SHARED EVALUATION PRACTICES FOR MULTIDISCIPLINARY SUBJECTS TO IMPROVE STUDENTS’ MOTIVATION
About this paper:
Appears in: EDULEARN11 Proceedings
Publication year: 2011
Conference name: 3rd International Conference on Education and New Learning Technologies
Dates: 4-6 July, 2011
Location: Barcelona, Spain
Abstract:Introduction and objectives
Nowadays, we are involved in an educational changing process, which leads to, among others, a huge change in the teaching/learning paradigm (Del Pozo, 1994). The new European High Education Space has adopted such a new approach, focused on the student rather than on the docent. The docent’s role is more about to define what the learning objectives are, how much workload this will result in and to provide the necessary mechanisms to facilitate the students’ learning. In this new university educational ecosystem the most important thing is that the student learns. This is not an easy task and the docents should think of applying diverse tools to accomplish such a task. In this sense, adequate evaluation procedures are a source of motivation that can lead to improve the students’ attention towards the subject (Rodriguez et al., 2006). Moreover, appropriate and fair evaluation procedures will also result on achieving better results (Gupta, 2004). A good method for properly carrying out this sort of evaluations is thorough the called formative evaluation, which aims to highlight, as soon as they are detected, mistakes about students’ work (Morales, 2007). In this sense, one of the most important objectives is to incorporate effective and timely mechanisms that will provide feedback to student about their work. Then, students could check several control points about their work being then able to correct their mistakes and/or complement it with the docents’ comments.

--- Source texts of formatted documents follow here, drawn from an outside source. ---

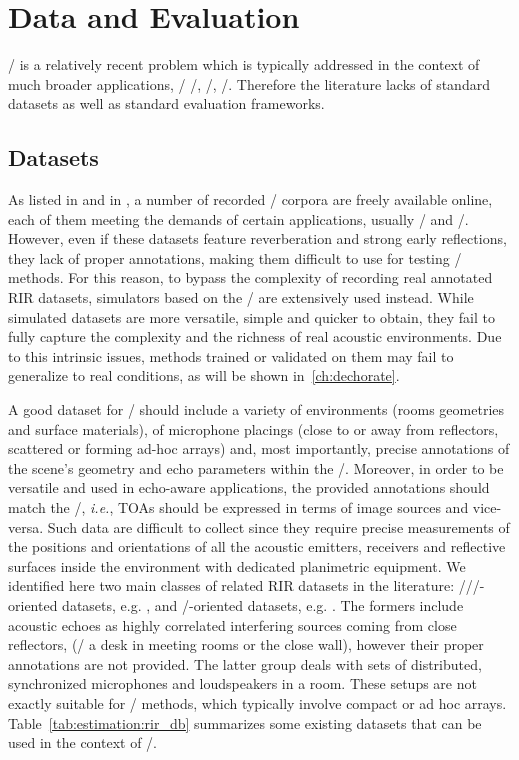 \section{Data and Evaluation}\label{sec:estimation:datametrics}
\AER/ is a relatively recent problem which is typically addressed in the context of much broader applications, \eg/ \SE/, \RooGE/, \SSL/.
Therefore the literature lacks of standard datasets as well as standard evaluation frameworks.

\subsection{Datasets}\label{sec:estimation:datasets}
As listed in  and in , a number of recorded \RIRs/ corpora are freely available online, each of them meeting the demands of certain applications, usually \SE/ and \ASR/.
However, even if these datasets feature reverberation and strong early reflections, they lack of proper annotations, making them difficult to use for testing \AER/ methods.
For this reason, to bypass the complexity of recording real annotated RIR datasets, simulators based on the \ISM/ are extensively used instead.
While simulated datasets are more versatile, simple and quicker to obtain, they fail to fully capture the complexity and the richness of real acoustic environments.
Due to this intrinsic issues, methods trained or validated on them may fail to generalize to real conditions, as will be shown in~\cref{ch:dechorate}.

\mynewline
A good dataset for \AER/ should include a variety of environments (rooms geometries and surface materials), of microphone placings (close to or away from reflectors, scattered or forming ad-hoc arrays) and, most importantly, precise annotations of the scene's geometry and echo parameters within the \RIRs/.
Moreover, in order to be versatile and used in echo-aware applications, the provided annotations should match the \ISM/, \textit{i.e.}, TOAs should be expressed in terms of image sources and vice-versa.
Such data are difficult to collect since they require precise measurements of the positions and orientations of all the acoustic emitters, receivers and reflective surfaces inside the environment with dedicated planimetric equipment.
We identified here two main classes of related RIR datasets in the literature:
\SE//\ASR/-oriented datasets, e.g. , and \RooGE/-oriented datasets, e.g. .
The formers include acoustic echoes as highly correlated interfering sources coming from close reflectors, (\eg/ a desk in meeting rooms or the close wall), however their proper annotations are not provided.
The latter group deals with sets of distributed, synchronized microphones and loudspeakers in a room.
These setups are not exactly suitable for \SE/ methods, which typically involve compact or ad hoc arrays.
Table~\ref{tab:estimation:rir_db} summarizes some existing datasets that can be used in the context of \AER/.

This work aims to achieve that students get involved in the learning process of the subject called “Design of Productive Systems”, which is taught in the second year of the Degree of Industrial Organization Engineer, through the analysis of multiple situations and the construction of the correspondent solutions. Such a subject has got a strong multidisciplinary character, as the students should prove advanced knowledge on several areas of knowledge.
The developed method can be broken down in the next phases:
• Design of practical problems.
• Identification of areas that will be, very likely, a source of problems for students and that we do not dominate. Contact with other docents who are experts on these areas.
• Design of a system with several points for autonomous evaluation.
• Implement such a system within the University docent platform and provide access to students.
Main achieved results and conslusions
Generally speaking, it is possible to affirm that the results achieved with the application of the present evaluation system have been satisfactory, as the percentage of failed students has dropped to a 15%, improving alongside students’ satisfaction. Many students have affirmed that the fact of getting refreshed past knowledge by the hand of experts in the matter has made them to see them from a different perspective, more applied. This has resulted into being much more convinced about both the utility and applicability of such knowledge.
However, some barriers also came up within both the implementation and application process. Thus, the experts on the different thematic supporting this work offered their work without any compensation. If this sort of evaluation procedure is aimed to be extended and generalised within university ambits, mechanisms that would include some type of reward for these experts should be added.
Keywords: Multidisciplinary assessment, learning, control points.